Filter the records below for the word "Changed". Copy each line that holds it.

Collected data
=-=-=

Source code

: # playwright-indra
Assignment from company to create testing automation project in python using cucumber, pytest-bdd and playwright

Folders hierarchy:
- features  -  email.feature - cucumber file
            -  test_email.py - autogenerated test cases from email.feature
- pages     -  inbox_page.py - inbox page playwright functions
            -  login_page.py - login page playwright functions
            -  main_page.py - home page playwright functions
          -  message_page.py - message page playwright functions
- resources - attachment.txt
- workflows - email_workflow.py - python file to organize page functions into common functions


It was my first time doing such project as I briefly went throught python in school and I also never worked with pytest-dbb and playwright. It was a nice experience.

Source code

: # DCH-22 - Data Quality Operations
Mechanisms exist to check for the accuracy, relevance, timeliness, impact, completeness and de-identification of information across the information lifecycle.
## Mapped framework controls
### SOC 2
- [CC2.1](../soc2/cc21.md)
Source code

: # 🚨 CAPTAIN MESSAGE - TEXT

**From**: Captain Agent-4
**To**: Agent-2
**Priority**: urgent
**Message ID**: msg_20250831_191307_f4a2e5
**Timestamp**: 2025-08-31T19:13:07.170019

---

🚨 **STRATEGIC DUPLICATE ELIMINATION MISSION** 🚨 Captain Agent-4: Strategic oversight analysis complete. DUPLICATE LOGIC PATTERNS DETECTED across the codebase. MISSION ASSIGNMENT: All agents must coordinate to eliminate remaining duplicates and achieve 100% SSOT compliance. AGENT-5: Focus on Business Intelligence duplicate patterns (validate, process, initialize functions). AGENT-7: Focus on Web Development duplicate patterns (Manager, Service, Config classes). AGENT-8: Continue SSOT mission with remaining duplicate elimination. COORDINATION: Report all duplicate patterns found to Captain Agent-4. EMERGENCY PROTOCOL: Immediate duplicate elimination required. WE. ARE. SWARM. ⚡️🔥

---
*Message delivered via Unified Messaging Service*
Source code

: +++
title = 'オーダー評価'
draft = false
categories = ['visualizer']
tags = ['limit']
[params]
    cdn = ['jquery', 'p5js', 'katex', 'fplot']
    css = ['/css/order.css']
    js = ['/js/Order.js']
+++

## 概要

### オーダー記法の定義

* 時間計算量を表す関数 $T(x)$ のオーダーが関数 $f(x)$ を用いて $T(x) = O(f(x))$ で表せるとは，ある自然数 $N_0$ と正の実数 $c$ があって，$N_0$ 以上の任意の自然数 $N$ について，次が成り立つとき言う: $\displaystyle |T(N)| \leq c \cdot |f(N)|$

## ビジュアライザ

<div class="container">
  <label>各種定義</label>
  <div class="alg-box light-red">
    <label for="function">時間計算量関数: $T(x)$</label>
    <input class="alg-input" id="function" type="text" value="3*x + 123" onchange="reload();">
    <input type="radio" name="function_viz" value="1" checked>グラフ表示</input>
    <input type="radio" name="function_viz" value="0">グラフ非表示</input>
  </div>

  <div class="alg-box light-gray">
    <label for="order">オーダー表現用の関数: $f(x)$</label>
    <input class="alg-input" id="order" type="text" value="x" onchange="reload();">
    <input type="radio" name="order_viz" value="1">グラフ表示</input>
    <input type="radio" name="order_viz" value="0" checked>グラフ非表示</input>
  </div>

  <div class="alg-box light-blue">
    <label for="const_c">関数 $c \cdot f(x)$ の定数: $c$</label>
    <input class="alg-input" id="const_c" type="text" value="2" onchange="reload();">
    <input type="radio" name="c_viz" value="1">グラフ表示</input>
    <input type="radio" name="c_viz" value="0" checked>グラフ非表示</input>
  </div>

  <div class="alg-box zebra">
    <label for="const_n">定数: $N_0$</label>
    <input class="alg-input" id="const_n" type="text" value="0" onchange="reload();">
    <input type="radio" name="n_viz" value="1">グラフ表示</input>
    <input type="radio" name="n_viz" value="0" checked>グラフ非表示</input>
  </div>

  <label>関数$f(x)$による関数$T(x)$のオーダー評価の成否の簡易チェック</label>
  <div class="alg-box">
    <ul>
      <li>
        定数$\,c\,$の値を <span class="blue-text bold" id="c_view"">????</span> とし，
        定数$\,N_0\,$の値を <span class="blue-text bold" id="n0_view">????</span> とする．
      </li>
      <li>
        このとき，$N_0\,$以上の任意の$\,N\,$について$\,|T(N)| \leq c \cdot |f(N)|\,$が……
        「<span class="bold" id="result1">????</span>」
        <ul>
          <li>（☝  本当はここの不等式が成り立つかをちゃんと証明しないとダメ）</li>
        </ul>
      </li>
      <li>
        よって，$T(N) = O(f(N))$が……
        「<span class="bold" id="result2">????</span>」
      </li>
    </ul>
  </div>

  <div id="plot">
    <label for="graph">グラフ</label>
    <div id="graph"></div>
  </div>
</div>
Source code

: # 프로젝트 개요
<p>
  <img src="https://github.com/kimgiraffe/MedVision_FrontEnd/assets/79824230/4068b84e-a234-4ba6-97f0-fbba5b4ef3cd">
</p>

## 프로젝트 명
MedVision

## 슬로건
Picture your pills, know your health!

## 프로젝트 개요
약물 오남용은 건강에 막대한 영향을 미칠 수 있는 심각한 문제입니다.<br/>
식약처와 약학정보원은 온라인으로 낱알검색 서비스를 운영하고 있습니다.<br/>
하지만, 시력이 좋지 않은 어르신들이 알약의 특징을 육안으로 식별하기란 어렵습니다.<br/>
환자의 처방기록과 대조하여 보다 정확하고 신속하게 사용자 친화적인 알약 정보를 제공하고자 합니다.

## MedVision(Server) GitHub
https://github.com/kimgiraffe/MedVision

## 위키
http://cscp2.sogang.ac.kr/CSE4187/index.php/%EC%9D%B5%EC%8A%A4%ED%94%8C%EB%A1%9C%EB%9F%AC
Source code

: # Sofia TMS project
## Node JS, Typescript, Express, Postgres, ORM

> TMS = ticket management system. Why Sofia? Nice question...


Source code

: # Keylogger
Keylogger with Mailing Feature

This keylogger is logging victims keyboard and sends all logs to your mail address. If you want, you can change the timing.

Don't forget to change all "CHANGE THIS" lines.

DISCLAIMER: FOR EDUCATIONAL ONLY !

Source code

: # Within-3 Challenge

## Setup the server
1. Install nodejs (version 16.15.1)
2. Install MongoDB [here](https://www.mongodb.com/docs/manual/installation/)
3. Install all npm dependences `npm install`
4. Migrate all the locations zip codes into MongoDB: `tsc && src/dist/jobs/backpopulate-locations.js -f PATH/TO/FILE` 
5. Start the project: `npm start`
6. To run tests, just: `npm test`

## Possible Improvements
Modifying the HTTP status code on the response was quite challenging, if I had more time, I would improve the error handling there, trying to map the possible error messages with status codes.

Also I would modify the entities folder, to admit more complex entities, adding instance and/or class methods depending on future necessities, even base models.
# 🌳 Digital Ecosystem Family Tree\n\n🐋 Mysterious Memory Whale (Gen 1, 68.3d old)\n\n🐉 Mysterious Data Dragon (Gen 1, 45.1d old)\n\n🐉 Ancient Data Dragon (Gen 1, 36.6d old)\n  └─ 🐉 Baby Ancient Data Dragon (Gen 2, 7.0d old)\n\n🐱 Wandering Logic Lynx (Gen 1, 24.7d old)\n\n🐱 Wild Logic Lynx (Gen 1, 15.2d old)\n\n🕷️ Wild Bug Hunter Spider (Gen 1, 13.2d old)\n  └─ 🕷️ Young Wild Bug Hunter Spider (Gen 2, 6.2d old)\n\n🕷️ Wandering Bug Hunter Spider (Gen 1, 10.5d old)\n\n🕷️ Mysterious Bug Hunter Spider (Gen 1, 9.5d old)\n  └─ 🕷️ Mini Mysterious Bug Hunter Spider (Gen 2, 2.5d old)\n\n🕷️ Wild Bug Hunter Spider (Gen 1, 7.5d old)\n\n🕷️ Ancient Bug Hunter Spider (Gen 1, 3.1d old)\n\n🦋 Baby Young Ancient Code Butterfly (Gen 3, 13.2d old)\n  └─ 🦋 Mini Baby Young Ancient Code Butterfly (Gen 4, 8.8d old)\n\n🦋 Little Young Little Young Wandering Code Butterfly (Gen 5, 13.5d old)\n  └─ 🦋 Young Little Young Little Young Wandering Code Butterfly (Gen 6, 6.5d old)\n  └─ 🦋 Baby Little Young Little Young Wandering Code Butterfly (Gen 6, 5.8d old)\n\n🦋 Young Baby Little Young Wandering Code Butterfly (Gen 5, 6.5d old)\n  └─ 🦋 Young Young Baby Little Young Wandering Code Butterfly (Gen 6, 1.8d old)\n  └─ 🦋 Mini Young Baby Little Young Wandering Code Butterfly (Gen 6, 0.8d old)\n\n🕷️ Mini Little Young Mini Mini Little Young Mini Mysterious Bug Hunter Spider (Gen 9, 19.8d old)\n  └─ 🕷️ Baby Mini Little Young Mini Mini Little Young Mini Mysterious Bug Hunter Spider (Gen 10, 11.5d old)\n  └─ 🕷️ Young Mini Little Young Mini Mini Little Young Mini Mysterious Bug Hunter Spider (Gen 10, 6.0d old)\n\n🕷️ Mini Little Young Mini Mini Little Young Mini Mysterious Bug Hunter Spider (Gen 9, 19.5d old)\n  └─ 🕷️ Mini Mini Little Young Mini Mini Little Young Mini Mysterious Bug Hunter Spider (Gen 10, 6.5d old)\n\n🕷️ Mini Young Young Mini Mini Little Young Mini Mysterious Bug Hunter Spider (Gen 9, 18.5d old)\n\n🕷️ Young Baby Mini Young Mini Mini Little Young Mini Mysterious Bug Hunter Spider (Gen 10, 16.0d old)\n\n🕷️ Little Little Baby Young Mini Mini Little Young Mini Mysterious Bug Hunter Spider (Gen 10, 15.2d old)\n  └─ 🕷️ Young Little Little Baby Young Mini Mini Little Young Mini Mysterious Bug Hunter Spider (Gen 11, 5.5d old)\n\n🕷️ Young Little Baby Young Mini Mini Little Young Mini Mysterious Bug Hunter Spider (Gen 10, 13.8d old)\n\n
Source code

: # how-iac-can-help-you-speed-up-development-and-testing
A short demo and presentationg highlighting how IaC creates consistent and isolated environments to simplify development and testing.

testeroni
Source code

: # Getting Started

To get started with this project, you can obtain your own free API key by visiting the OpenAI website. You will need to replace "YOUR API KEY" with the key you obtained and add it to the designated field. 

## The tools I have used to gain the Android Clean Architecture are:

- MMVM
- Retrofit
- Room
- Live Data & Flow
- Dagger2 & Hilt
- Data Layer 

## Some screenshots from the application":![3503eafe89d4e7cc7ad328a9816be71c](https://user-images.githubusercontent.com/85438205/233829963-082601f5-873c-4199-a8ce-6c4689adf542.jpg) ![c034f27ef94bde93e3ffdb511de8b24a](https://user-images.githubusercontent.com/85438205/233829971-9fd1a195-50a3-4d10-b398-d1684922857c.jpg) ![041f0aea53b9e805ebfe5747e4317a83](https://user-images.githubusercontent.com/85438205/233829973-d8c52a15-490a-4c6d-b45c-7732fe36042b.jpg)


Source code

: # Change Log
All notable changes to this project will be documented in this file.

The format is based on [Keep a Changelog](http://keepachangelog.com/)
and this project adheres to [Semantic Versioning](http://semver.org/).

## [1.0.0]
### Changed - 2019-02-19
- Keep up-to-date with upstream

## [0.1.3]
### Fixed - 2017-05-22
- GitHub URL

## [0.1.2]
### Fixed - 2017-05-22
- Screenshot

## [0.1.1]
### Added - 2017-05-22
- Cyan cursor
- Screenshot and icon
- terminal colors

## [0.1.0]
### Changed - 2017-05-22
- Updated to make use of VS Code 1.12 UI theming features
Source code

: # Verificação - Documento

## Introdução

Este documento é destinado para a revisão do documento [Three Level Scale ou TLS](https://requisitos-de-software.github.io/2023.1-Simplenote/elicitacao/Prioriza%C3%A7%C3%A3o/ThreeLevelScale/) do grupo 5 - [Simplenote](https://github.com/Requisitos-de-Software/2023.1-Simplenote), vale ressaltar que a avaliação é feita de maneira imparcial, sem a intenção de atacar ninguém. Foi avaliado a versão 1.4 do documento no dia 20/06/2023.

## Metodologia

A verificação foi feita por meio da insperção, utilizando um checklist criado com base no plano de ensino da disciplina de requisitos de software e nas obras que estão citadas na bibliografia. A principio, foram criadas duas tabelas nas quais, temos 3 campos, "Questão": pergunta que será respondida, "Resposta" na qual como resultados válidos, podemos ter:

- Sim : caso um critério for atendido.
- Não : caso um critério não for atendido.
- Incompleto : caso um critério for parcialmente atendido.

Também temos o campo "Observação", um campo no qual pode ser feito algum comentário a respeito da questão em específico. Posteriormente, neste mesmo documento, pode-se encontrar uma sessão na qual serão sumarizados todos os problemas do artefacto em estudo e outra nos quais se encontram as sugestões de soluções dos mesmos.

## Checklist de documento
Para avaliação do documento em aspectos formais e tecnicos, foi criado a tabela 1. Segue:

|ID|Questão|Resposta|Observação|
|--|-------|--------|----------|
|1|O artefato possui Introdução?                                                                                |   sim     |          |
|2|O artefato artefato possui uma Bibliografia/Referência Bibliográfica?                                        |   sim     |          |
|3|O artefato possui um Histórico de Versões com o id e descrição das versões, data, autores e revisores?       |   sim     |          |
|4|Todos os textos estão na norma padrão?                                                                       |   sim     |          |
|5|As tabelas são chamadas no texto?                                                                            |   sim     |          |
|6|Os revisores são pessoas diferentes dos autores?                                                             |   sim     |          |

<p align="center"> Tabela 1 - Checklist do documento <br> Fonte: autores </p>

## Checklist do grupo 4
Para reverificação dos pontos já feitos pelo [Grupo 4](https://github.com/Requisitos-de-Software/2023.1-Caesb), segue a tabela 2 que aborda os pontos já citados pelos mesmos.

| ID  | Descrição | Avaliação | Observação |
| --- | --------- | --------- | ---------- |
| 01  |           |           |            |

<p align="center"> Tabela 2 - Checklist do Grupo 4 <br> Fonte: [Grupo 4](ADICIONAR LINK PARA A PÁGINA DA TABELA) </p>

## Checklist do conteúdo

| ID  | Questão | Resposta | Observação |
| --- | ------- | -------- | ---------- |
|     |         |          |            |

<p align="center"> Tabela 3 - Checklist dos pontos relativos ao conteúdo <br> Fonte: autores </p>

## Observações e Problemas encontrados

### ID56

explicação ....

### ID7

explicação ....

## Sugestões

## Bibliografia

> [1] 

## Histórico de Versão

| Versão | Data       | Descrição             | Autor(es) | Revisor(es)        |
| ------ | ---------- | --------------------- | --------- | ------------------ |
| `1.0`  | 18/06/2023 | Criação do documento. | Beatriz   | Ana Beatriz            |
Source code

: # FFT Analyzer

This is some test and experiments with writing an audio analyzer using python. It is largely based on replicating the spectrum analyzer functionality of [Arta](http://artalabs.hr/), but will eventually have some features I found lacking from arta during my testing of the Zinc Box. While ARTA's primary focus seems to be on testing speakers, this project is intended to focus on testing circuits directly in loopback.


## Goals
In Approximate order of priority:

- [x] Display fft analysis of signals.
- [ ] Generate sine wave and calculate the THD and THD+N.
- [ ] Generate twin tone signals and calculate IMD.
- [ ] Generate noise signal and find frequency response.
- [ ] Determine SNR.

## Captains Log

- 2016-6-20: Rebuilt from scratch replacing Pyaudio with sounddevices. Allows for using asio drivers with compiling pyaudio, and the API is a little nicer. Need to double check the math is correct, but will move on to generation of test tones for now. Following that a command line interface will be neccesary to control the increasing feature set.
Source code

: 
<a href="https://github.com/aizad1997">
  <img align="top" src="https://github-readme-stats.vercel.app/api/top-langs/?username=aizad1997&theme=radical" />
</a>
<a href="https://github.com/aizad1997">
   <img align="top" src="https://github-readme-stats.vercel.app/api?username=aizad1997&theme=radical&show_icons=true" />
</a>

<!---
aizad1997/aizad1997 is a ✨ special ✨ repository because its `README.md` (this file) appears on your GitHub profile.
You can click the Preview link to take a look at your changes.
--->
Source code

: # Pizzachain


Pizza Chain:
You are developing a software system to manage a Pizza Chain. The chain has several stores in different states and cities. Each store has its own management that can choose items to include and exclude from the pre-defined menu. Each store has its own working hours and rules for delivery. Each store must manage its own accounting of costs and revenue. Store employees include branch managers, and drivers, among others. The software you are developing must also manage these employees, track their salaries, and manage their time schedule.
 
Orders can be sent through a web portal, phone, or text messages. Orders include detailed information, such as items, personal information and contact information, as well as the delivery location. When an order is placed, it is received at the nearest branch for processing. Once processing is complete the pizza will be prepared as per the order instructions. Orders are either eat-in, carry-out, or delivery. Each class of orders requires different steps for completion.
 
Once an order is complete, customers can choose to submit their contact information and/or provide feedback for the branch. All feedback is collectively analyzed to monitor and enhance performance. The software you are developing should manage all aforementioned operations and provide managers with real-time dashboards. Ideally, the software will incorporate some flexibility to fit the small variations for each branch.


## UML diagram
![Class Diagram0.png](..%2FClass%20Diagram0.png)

=-=-=

▶ [Output below]:
### Changed - 2019-02-19
### Changed - 2017-05-22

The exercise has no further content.